Jeff Helminiak / Peninsula Clarion
Bill Holt sits in the maintenance shed at Tsalteshi Trails just outside of Soldotna, on Tuesday. Holt retires as facilities and equipment manager Friday. He started working at the trails in the winter of 1993-94.

Jeff Helminiak / Peninsula Clarion Bill Holt sits in the maintenance shed at Tsalteshi Trails just outside of Soldotna, on Tuesday. Holt retires as facilities and equipment manager Friday. He started working at the trails in the winter of 1993-94.

‘Time to be a beginner again’

Holt steps away from Tsalteshi after over 25 years of driving the expansion and refinement of trails

In the winter of 1993-94, Bill Holt went up to Skyview High School for a ski and saw Alan Boraas getting ready to groom the trails.

Tsalteshi Ski Trails then wasn’t the Tsalteshi Ski Trails of today.
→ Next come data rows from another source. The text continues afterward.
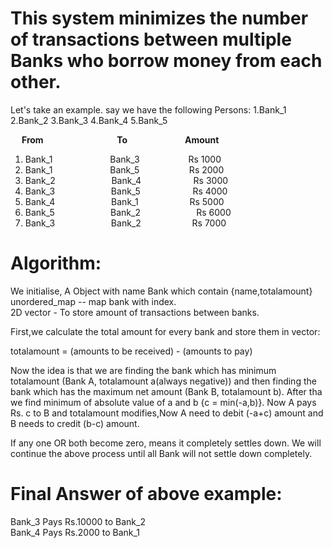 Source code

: # This system minimizes the number of transactions between multiple Banks who borrow money from each other.



  Let's take an example. say we have the following Persons:
    1.Bank_1
    2.Bank_2
    3.Bank_3
    4.Bank_4
    5.Bank_5


&emsp;    **From**&emsp;&emsp;&emsp;&emsp;&emsp;&emsp;&emsp;&nbsp;&nbsp; &nbsp;                 **To** &emsp;&emsp;&emsp;&emsp;&emsp;&emsp; **Amount**
1. Bank_1  &emsp;&emsp;&emsp;&emsp;&emsp;&emsp;             Bank_3 &emsp;&emsp;&emsp;&emsp;&emsp;          Rs 1000
2. Bank_1  &emsp;&emsp;&emsp;&emsp;&emsp;&emsp;             Bank_5 &emsp;&emsp;&emsp;&emsp;&nbsp;&nbsp;&nbsp;&nbsp;         Rs 2000
3. Bank_2  &emsp;&emsp;&emsp;&emsp;&emsp;&nbsp; &nbsp;             Bank_4  &emsp;&emsp;&emsp;&emsp;&nbsp;&nbsp;&nbsp;&nbsp;&nbsp;      Rs 3000
4. Bank_3   &emsp;&emsp;&emsp;&emsp;&emsp;&nbsp;&nbsp;&nbsp;          Bank_5 &emsp;&emsp;&emsp;&emsp;&nbsp;&nbsp;&nbsp;&nbsp;&nbsp; Rs 4000
5. Bank_4  &emsp;&emsp;&nbsp;&nbsp;&emsp;&emsp;&emsp;&nbsp;       Bank_1 &emsp;&emsp;&emsp;&emsp;&emsp;&nbsp; Rs 5000
6. Bank_5 &emsp;&emsp;&nbsp;&nbsp;&nbsp;&nbsp;&nbsp;&nbsp;&emsp;&nbsp;&nbsp;&nbsp;&nbsp;       Bank_2 &emsp;&emsp;&emsp;&nbsp;&nbsp;&nbsp;&nbsp;&nbsp;&nbsp;&nbsp;&nbsp;&nbsp;&nbsp; Rs 6000
7. Bank_3        &emsp;&emsp;&emsp;&emsp;&emsp;&nbsp;&nbsp;&nbsp;       Bank_2 &emsp;&emsp;&emsp;&emsp;&emsp;&nbsp; Rs 7000


# Algorithm:

  We initialise,
  A Object with name Bank which contain {name,totalamount} <br>
  unordered_map -- map bank with index. <br>
  2D vector - To store amount of transactions between banks.

  First,we calculate the total amount for every bank and store them in vector:

  totalamount = (amounts to be received) - (amounts to pay)

  Now the idea is that we are finding the bank which has minimum totalamount (Bank A, totalamount  a(always negative)) and then finding the bank which has the
  maximum net amount (Bank B, totalamount b). After tha we find minimum of absolute value of a and b {c = min(-a,b)}.
  Now A pays Rs. c to B and totalamount modifies,Now A need to debit (-a+c) amount and B needs to credit (b-c) amount.

If any one OR both become zero, means it completely settles down.
We will continue the above process until all Bank will not settle down completely.

# Final Answer of above example: <br>
Bank_3 Pays Rs.10000 to Bank_2 <br>
Bank_4 Pays Rs.2000 to Bank_1

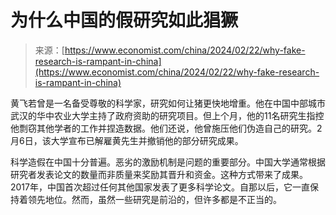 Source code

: <!--yml

category: 未分类

date: 2024-05-29 13:22:37

-->

# 为什么中国的假研究如此猖獗

> 来源：[https://www.economist.com/china/2024/02/22/why-fake-research-is-rampant-in-china](https://www.economist.com/china/2024/02/22/why-fake-research-is-rampant-in-china)

黄飞若曾是一名备受尊敬的科学家，研究如何让猪更快地增重。他在中国中部城市武汉的华中农业大学主持了政府资助的研究项目。但上个月，他的11名研究生指控他剽窃其他学者的工作并捏造数据。他们还说，他曾施压他们伪造自己的研究。2月6日，该大学宣布已解雇黄先生并撤销他的部分研究成果。

科学造假在中国十分普遍。恶劣的激励机制是问题的重要部分。中国大学通常根据研究者发表论文的数量而非质量来奖励其晋升和资金。这种方式带来了成果。2017年，中国首次超过任何其他国家发表了更多科学论文。自那以后，它一直保持着领先地位。然而，虽然一些研究是前沿的，但许多都是不正当的。
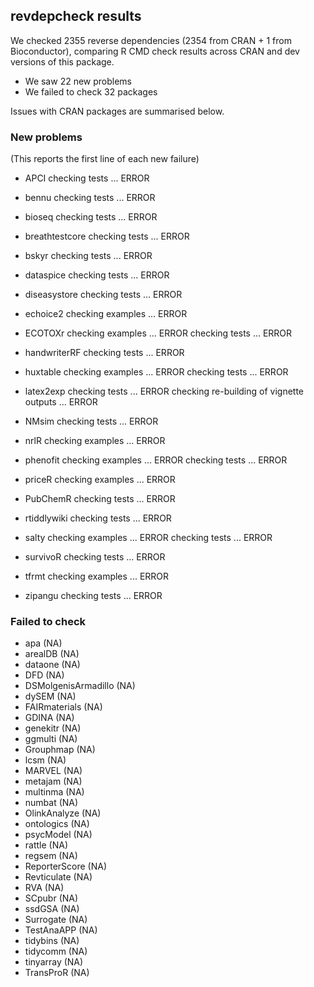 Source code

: ## revdepcheck results

We checked 2355 reverse dependencies (2354 from CRAN + 1 from Bioconductor), comparing R CMD check results across CRAN and dev versions of this package.

 * We saw 22 new problems
 * We failed to check 32 packages

Issues with CRAN packages are summarised below.

### New problems
(This reports the first line of each new failure)

* APCI
  checking tests ... ERROR

* bennu
  checking tests ... ERROR

* bioseq
  checking tests ... ERROR

* breathtestcore
  checking tests ... ERROR

* bskyr
  checking tests ... ERROR

* dataspice
  checking tests ... ERROR

* diseasystore
  checking tests ... ERROR

* echoice2
  checking examples ... ERROR

* ECOTOXr
  checking examples ... ERROR
  checking tests ... ERROR

* handwriterRF
  checking tests ... ERROR

* huxtable
  checking examples ... ERROR
  checking tests ... ERROR

* latex2exp
  checking tests ... ERROR
  checking re-building of vignette outputs ... ERROR

* NMsim
  checking tests ... ERROR

* nrlR
  checking examples ... ERROR

* phenofit
  checking examples ... ERROR
  checking tests ... ERROR

* priceR
  checking examples ... ERROR

* PubChemR
  checking tests ... ERROR

* rtiddlywiki
  checking tests ... ERROR

* salty
  checking examples ... ERROR
  checking tests ... ERROR

* survivoR
  checking tests ... ERROR

* tfrmt
  checking examples ... ERROR

* zipangu
  checking tests ... ERROR

### Failed to check

* apa                 (NA)
* arealDB             (NA)
* dataone             (NA)
* DFD                 (NA)
* DSMolgenisArmadillo (NA)
* dySEM               (NA)
* FAIRmaterials       (NA)
* GDINA               (NA)
* genekitr            (NA)
* ggmulti             (NA)
* Grouphmap           (NA)
* lcsm                (NA)
* MARVEL              (NA)
* metajam             (NA)
* multinma            (NA)
* numbat              (NA)
* OlinkAnalyze        (NA)
* ontologics          (NA)
* psycModel           (NA)
* rattle              (NA)
* regsem              (NA)
* ReporterScore       (NA)
* Revticulate         (NA)
* RVA                 (NA)
* SCpubr              (NA)
* ssdGSA              (NA)
* Surrogate           (NA)
* TestAnaAPP          (NA)
* tidybins            (NA)
* tidycomm            (NA)
* tinyarray           (NA)
* TransProR           (NA)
In fact, it wasn’t even called Tsalteshi Ski Trails.

Boraas, the late Kenai Peninsula College anthropology professor, in 1987 had taken a fabled bike ride to work from his home in Kasilof. On that ride, he envisioned Nordic ski trails winding through the rolling woods around Skyview High School, then still under construction.

That vision was in its infancy stages when Holt stopped to chat. The ski trails had the use of two snowmachines at the time, one of which Holt said was probably borrowed. The grooming equipment pulled behind the snowmachines was all homemade.

There was no garage to store the equipment. The trails were considerably narrower and cruder than the 18-foot wide, immaculately curved and sloped routes of today.

Skiing options were limited to three main loops totaling a little less than 7 kilometers — roughly the Moose, Wolf plus Raven and Bear. It was a far cry from the 25 kilometers available today.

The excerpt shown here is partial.